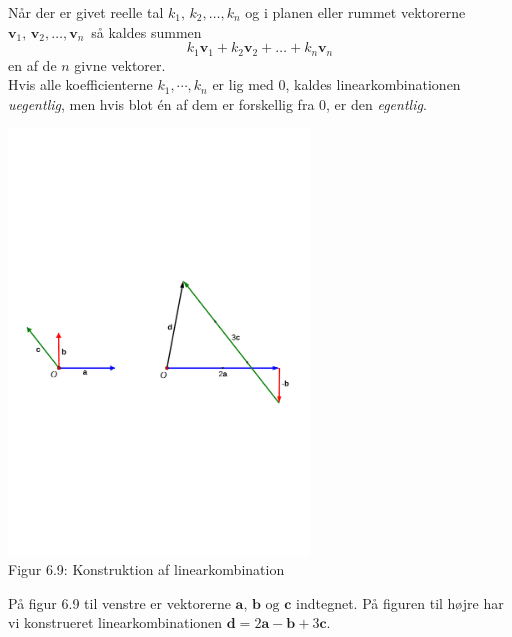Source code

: \begin{definition}[Linearkombination]
Når der er givet reelle tal $k_1,\,k_2,\ldots,k_n$ og i planen eller rummet vektorerne ${\mathbf v}_1,\,{\mathbf v}_2,\ldots,{\mathbf v}_n\,$ så kaldes summen
$$k_1{\mathbf v}_1+k_2{\mathbf v}_2+\ldots+k_n{\mathbf v}_n$$
en  af de $n$ givne vektorer.\\

Hvis alle koefficienterne $k_1,\cdots , k_n$ er lig med 0, kaldes linearkombinationen \textit{uegentlig}, men hvis blot én af dem er forskellig fra 0, er den \textit{egentlig}.
\end{definition}
\begin{example}
\begin{center}
		\includegraphics[trim=1.4cm 10.5cm 1.4cm 10.7cm,width=0.60\textwidth,clip]{geometer/vektor6.pdf}	
		\\Figur 6.9: Konstruktion af linearkombination			
\end{center}
På figur 6.9 til venstre er vektorerne $\mathbf a,\,\mathbf b\,\,\mathrm{og}\,\,\mathbf{c}$ indtegnet. På figuren til højre har vi konstrueret linearkombinationen 
$\mathbf d=2\mathbf a-\mathbf b +3\mathbf{c}$.
\end{example}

++++

■ WHAT TO PRODUCE: Your copy of the listing should match it exactly, apart from the pictures, which are left out.

■ SOLVED EXERCISE:
Source code

: \begin{definition}[Linearkombination]
Når der er givet reelle tal $k_1,\,k_2,\ldots,k_n$ og i planen eller rummet vektorerne ${\mathbf v}_1,\,{\mathbf v}_2,\ldots,{\mathbf v}_n\,$ så kaldes summen
$$k_1{\mathbf v}_1+k_2{\mathbf v}_2+\ldots+k_n{\mathbf v}_n$$
en  af de $n$ givne vektorer.\\

Hvis alle koefficienterne $k_1,\cdots , k_n$ er lig med 0, kaldes linearkombinationen \textit{uegentlig}, men hvis blot én af dem er forskellig fra 0, er den \textit{egentlig}.
\end{definition}
\begin{example}
\begin{center}
		\includegraphics[trim=1.4cm 10.5cm 1.4cm 10.7cm,width=0.60\textwidth,clip]{geometer/vektor6.pdf}	
		\\Figur 6.9: Konstruktion af linearkombination			
\end{center}
På figur 6.9 til venstre er vektorerne $\mathbf a,\,\mathbf b\,\,\mathrm{og}\,\,\mathbf{c}$ indtegnet. På figuren til højre har vi konstrueret linearkombinationen 
$\mathbf d=2\mathbf a-\mathbf b +3\mathbf{c}$.
\end{example}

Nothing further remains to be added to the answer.